Director – Marvin Kren
Cast – Michael Fuith, Sebastian Achilles, Carsten Behrendt, Melanie Berke, Emily Cox, Anna Graczyk, Harald Geil
Release Year – 2010
Reviewed by John of the Dead
I have heard great things about this German horror film ever since its debut last year(2010) and its recent US theatrical release thanks to Bloody-Disgusting(who I write for on occasion), so I went into this expecting a positive experience and that is exactly what I was given. Coming in at a mere 60 minutes, Rammbock: Berlin Undead has its flaws that come relative to its runtime, but the story is good, the execution is great, and we get some enjoyable infected action in this simple and pretty enjoyable German effort that is NOT a zombie film despite its title.
Still upset and disheartened over the breakup with his now ex-girlfriend Gabi, Michael makes a surprise visit to Berlin in order to give her back her keys in a feeble attempt at patching things up and regaining her love. Unfortunately for Michael, his trip to Berlin coincides with a deadly virus outbreak that turns the infected into homicidal maniacs, forcing him to hole up in Gabi’s empty apartment and team with her neighbors to survive the infected onslaught, a heavy price to pay for love.

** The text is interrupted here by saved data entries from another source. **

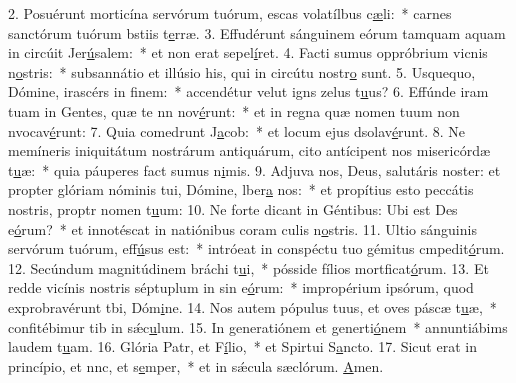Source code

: 2. Posuérunt morticína servórum tuórum, escas volatílbus c\uline{æ}li:~* carnes sanctórum tuórum bstiis t\uline{e}rræ.
3. Effudérunt sánguinem eórum tamquam aquam in circúit Jer\uline{ú}salem:~* et non erat  sepel\uline{í}ret.
4. Facti sumus oppróbrium vicnis n\uline{o}stris:~* subsannátio et illúsio his, qui in circútu nostr\uline{o} sunt.
5. Usquequo, Dómine, irascérs in f\uline{i}nem:~* accendétur velut igns zelus t\uline{u}us?
6. Effúnde iram tuam in Gentes, quæ te nn nov\uline{é}runt:~* et in regna quæ nomen tuum non nvocav\uline{é}runt:
7. Quia comedrunt J\uline{a}cob:~* et locum ejus dsolav\uline{é}runt.
8. Ne memíneris iniquitátum nostrárum antiquárum, cito antícipent nos misericórdæ t\uline{u}æ:~* quia páuperes fact sumus n\uline{i}mis.
9. Adjuva nos, Deus, salutáris noster: et propter glóriam nóminis tui, Dómine, lber\uline{a} nos:~* et propítius esto peccátis nostris, proptr nomen t\uline{u}um:
10. Ne forte dicant in Géntibus: Ubi est Des e\uline{ó}rum?~* et innotéscat in natiónibus coram culis n\uline{o}stris.
11. Ultio sánguinis servórum tuórum,  eff\uline{ú}sus est:~* intróeat in conspéctu tuo gémitus cmpedit\uline{ó}rum.
12. Secúndum magnitúdinem bráchi t\uline{u}i,~* pósside fílios mortficat\uline{ó}rum.
13. Et redde vicínis nostris séptuplum in sin e\uline{ó}rum:~* impropérium ipsórum, quod exprobravérunt tbi, Dóm\uline{i}ne.
14. Nos autem pópulus tuus, et oves páscæ t\uline{u}æ,~* confitébimur tib in sǽc\uline{u}lum.
15. In generatiónem et generti\uline{ó}nem~* annuntiábims laudem t\uline{u}am.
16. Glória Patr, et F\uline{í}lio,~* et Spirtui S\uline{a}ncto.
17. Sicut erat in princípio, et nnc, et s\uline{e}mper,~* et in sǽcula sæclórum. \uline{A}men.
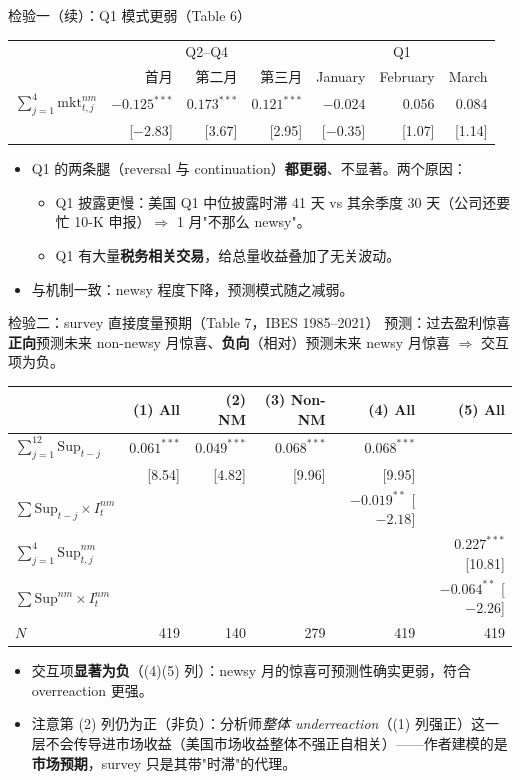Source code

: \documentclass[aspectratio=169,10pt]{beamer}
\newcommand{\tighttable}{\scriptsize\setlength{\tabcolsep}{3pt}\renewcommand{\arraystretch}{1.12}}
\newcommand{\flag}{\ensuremath{\textstyle\sum_{j=1}^{4}\mathrm{mkt}^{nm}_{t,j}}}
\begin{document}
\begin{frame}{检验一（续）：Q1 模式更弱（Table 6）}
	\tighttable
	\begin{tabular}{lrrrrrr}
		\toprule
		& \multicolumn{3}{c}{Q2--Q4} & \multicolumn{3}{c}{Q1} \\
		& 首月 & 第二月 & 第三月 & January & February & March \\
		\midrule
		$\flag$ & $-0.125^{***}$ & $0.173^{***}$ & $0.121^{***}$ & $-0.024$ & 0.056 & 0.084 \\
		& [$-2.83$] & [3.67] & [2.95] & [$-0.35$] & [1.07] & [1.14] \\
		\bottomrule
	\end{tabular}
	\vspace{5pt}
	\begin{itemize}
		\item Q1 的两条腿（reversal 与 continuation）\textbf{都更弱}、不显著。两个原因：
		\begin{itemize}
			\item Q1 披露更慢：美国 Q1 中位披露时滞 41 天 vs 其余季度 30 天（公司还要忙 10-K 申报）$\Rightarrow$ 1 月"不那么 newsy"。
			\item Q1 有大量\textbf{税务相关交易}，给总量收益叠加了无关波动。
		\end{itemize}
		\item 与机制一致：newsy 程度下降，预测模式随之减弱。
	\end{itemize}
\end{frame}

\begin{frame}{检验二：survey 直接度量预期（Table 7，IBES 1985--2021）}
	预测：过去盈利惊喜\textbf{正向}预测未来 non-newsy 月惊喜、\textbf{负向}（相对）预测未来 newsy 月惊喜 $\Rightarrow$ 交互项为负。
	\tighttable
	\begin{tabular}{lrrrrr}
		\toprule
		& (1) All & (2) NM & (3) Non-NM & (4) All & (5) All \\
		\midrule
		$\sum_{j=1}^{12}\mathrm{Sup}_{t-j}$ & $0.061^{***}$ & $0.049^{***}$ & $0.068^{***}$ & $0.068^{***}$ & \\
		& [8.54] & [4.82] & [9.96] & [9.95] & \\
		$\sum\mathrm{Sup}_{t-j}\times I^{nm}_t$ & & & & $-0.019^{**}$ [$-2.18$] & \\
		$\sum_{j=1}^{4}\mathrm{Sup}^{nm}_{t,j}$ & & & & & $0.227^{***}$ [10.81] \\
		$\sum\mathrm{Sup}^{nm}\times I^{nm}_t$ & & & & & $-0.064^{**}$ [$-2.26$] \\
		$N$ & 419 & 140 & 279 & 419 & 419 \\
		\bottomrule
	\end{tabular}
	\vspace{3pt}
	\begin{itemize}
		\item 交互项\textbf{显著为负}（(4)(5) 列）：newsy 月的惊喜可预测性确实更弱，符合 overreaction 更强。
		\item 注意第 (2) 列仍为正（非负）：分析师\emph{整体 underreaction}（(1) 列强正）这一层不会传导进市场收益（美国市场收益整体不强正自相关）——作者建模的是\textbf{市场预期}，survey 只是其带"时滞"的代理。
	\end{itemize}
\end{frame}
\end{document}

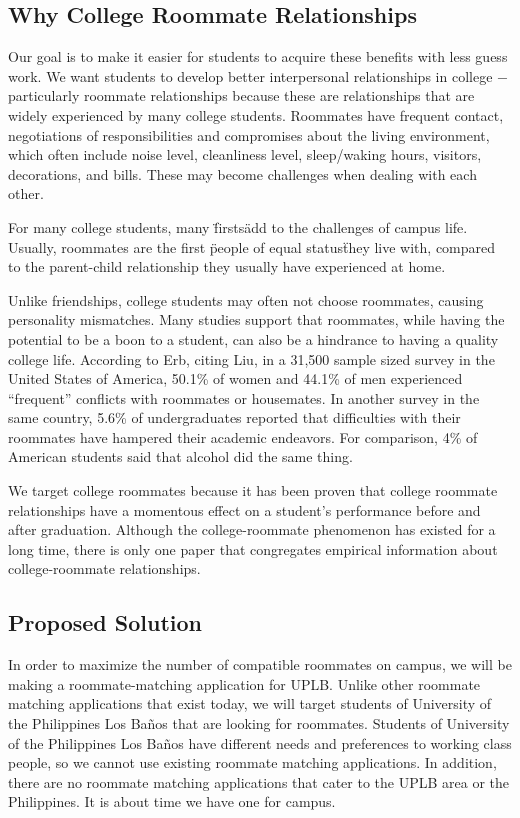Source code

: \documentclass[journal]{./IEEE/IEEEtran}
\newcommand{\UPLB}{University of the Philippines Los Ba\~{n}os }
\begin{document}
    \subsection{Why College Roommate Relationships}
    Our goal is to make it easier for students to acquire these benefits with less guess work. We want students to develop better interpersonal relationships in college $-$ particularly roommate relationships because these are relationships that are widely experienced by many college students\cite{erb}. Roommates have frequent contact, negotiations of responsibilities and compromises about the living environment, which often include noise level, cleanliness level, sleep/waking hours, visitors, decorations, and bills\cite{erb}. These may become challenges when dealing with each other.

    For many college students, many \"firsts\" add to the challenges of campus life. Usually, roommates are the first \"people of equal status\" they live with, compared to the parent-child relationship they usually have experienced at home\cite{erb}.

    Unlike friendships, college students may often not choose roommates, causing personality mismatches. Many studies support that roommates, while having the potential to be a boon to a student, can also be a hindrance to having a quality college life. According to Erb\cite{erb}, citing Liu\cite{liu}, in a 31,500 sample sized survey in the United States of America, 50.1\% of women and 44.1\% of men experienced “frequent” conflicts with roommates or housemates. In another survey in the same country, 5.6\% of undergraduates reported that difficulties with their roommates have hampered their academic endeavors\cite{erb}. For comparison, 4\% of American students said that alcohol did the same thing\cite{erb}.

    We target college roommates because it has been proven that college roommate relationships have a momentous effect on a student's performance before and after graduation. Although the college-roommate phenomenon has existed for a long time, there is only one paper that congregates empirical information about college-roommate relationships\cite{erb}.

    \subsection{Proposed Solution}
    In order to maximize the number of compatible roommates on campus, we will be making a roommate-matching application for UPLB. Unlike other roommate matching applications that exist today, we will target students of \UPLB that are looking for roommates. Students of \UPLB  have different needs and preferences to working class people, so we cannot use existing roommate matching applications. In addition, there are no roommate matching applications that cater to the UPLB area or the Philippines. It is about time we have one for campus.
\end{document}
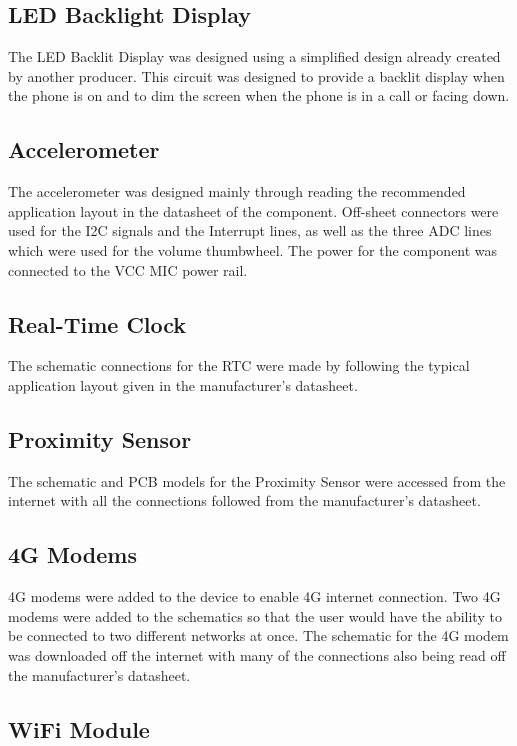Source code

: \subsection{LED Backlight Display}

	The LED Backlit Display was designed using a simplified design already created by another producer. This circuit was designed to provide a backlit display when the phone is on and to dim the screen when the phone is in a call or facing down.

\subsection{Accelerometer}
\label{chap:a}
	The accelerometer was designed mainly through reading the recommended application layout in the datasheet of the component. Off-sheet connectors were used for the I2C signals and the Interrupt lines, as well as the three ADC lines which were used for the volume thumbwheel. The power for the component was connected to the VCC MIC power rail.

\subsection{Real-Time Clock}
\label{chap:RTC}
	The schematic connections for the RTC were made by following the typical application layout given in the manufacturer's datasheet.

\subsection{Proximity Sensor}
\label{chap:prox}
	The schematic and PCB models for the Proximity Sensor were accessed from the internet with all the connections followed from the manufacturer's datasheet. 

\subsection{4G Modems}
\label{chap:modem}
	4G modems were added to the device to enable 4G internet connection. Two 4G modems were added to the schematics so that the user would have the ability to be connected to two different networks at once.
The schematic for the 4G modem was downloaded off the internet with many of the connections also being read off the manufacturer's datasheet. 

\subsection{WiFi Module}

This is the first German film that I have come across with that delves into the “infected” sub-genre, and I was pleased to see that these German filmmakers did things right aside from the needless usage of the word “undead” in its title. I loved the idea of a man traveling out of his way to complete a simple task (he could have just mailed the keys) in what was seemingly a desperate attempt to regain the love that he lost, only to find that his decision may cost him his life. The story is simple, but many great ideas are thrown into the mix, which include Gabi not being in the apartment and Michael waiting out the infected in hopes that she will return. Naturally, as the story progresses he joins up with a few of her neighbors in a collective attempt to secure themselves in the apartment complex and fight off the infected, but as we all know: you just can’t keep the infected out. Simply put, they are like roaches, except they can REALLY mess up your day. The character usage of Michael was great, and for such a short film we get some great development on him that brings us into the sad world that he lives in, and in most cases should achieve remorse from the viewer, especially those who can put themselves in his shoes. Unsurprisingly, Gabi eventually makes her way into the story, and while her reunion with Michael is sweet at first, he soon learns that he really should not have come to see her, and not because of the infected. I loved that segment given it only raised the conflict and the viewer’s remorse over his character, and it completely changed his outlook on the grave situation he has found himself in. Without a need to watch for her and bring her back safely with him, he can focus on aiding the others around him who are in trouble, coming off as another unselfish underdog of a hero that most of us love to see. As expected, the films three acts are fairly short, and although you would assume that a film with a 60 minute runtime would move pretty fast, this one does not. It is not necessarily a slow film, but it takes as much time as it can developing the story and characters, and I applaud writer Benjamin Hessler for making the attempt at giving us the most story possible. Sure there are some faults that come into play, mainly how darn short the third act is, but the subject matter, creative ideas, and positive climax left me pleased in the end, and that is what matters.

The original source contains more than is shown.